Detection Methods for CVE-2026-22773
Indicators of Compromise
- Unexpected vLLM server process terminations or crashes
- Error logs containing tensor dimension mismatch exceptions related to image processing
- API requests containing unusually small image payloads (particularly 1x1 pixel images)
- Repeated server restarts following multimodal inference requests
Detection Strategies
- Monitor vLLM server logs for unhandled runtime errors in the Idefics3 vision model components
- Implement request logging to capture image dimensions before processing
- Deploy application-level health checks to detect unexpected server terminations
- Analyze API traffic patterns for requests with minimal image payloads targeting multimodal endpoints
Monitoring Recommendations
- Configure alerting for vLLM process crashes or unexpected restarts
- Implement log aggregation to correlate tensor-related exceptions with incoming request payloads
- Monitor inference API latency spikes that may indicate service degradation before crashes
- Track request patterns from individual users for anomalous small image submissions
How to Mitigate CVE-2026-22773
Immediate Actions Required
- Upgrade vLLM to version 0.12.0 or later immediately
- Review access controls to restrict multimodal inference endpoints to trusted users
- Implement request rate limiting on API endpoints as a temporary protective measure
- Deploy health monitoring to enable rapid restart of crashed instances
Patch Information
The vulnerability has been patched in vLLM version 0.12.0. Organizations should upgrade to this version or later to remediate the vulnerability. The patch adds proper validation of image dimensions before tensor processing operations, ensuring that malformed images are rejected with an appropriate error response rather than causing server crashes.

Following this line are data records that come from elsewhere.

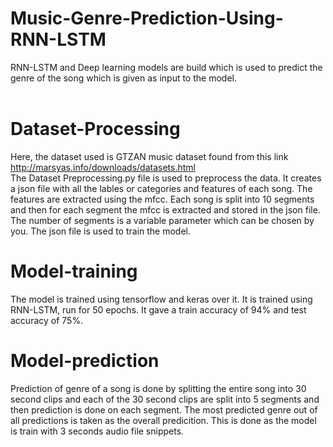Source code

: # Music-Genre-Prediction-Using-RNN-LSTM
RNN-LSTM and Deep learning models are build which is used to predict the genre of the song which is given as input to the model. 
<br>
<br>
# Dataset-Processing
Here, the dataset used is GTZAN music dataset found from this link http://marsyas.info/downloads/datasets.html
<br>
The Dataset Preprocessing.py file is used to preprocess the data. It creates a json file with all the lables or categories and features of each song. The features are extracted using the mfcc. Each song is split into 10 segments and then for each segment the mfcc is extracted and stored in the json file. The number of segments is a variable parameter which can be chosen by you. 
The json file is used to train the model.
<br>
# Model-training
The model is trained using tensorflow and keras over it. It is trained using RNN-LSTM, run for 50 epochs. It gave a train accuracy of 94% and test accuracy of 75%.
<br>
# Model-prediction
Prediction of genre of a song is done by splitting the entire song into 30 second clips and each of the 30 second clips are split into 5 segments and then prediction is done on each segment. The most predicted genre out of all predictions is taken as the overall predicition. This is done as the model is train with 3 seconds audio file snippets.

For detailed patch information, see the GitHub Security Advisory.
Workarounds
- Implement input validation at the API gateway level to reject images below minimum dimensional thresholds
- Deploy vLLM instances behind a reverse proxy that filters requests with malformed image payloads
- Use container orchestration with automatic restart policies to minimize downtime from crashes
- Consider temporarily disabling Idefics3 vision model support if not required for production workloads
# Configuration example - Upgrade vLLM to patched version
pip install --upgrade vllm>=0.12.0
# Verify installed version
pip show vllm | grep Version
Disclaimer: This content was generated using AI. While we strive for accuracy, please verify critical information with official sources.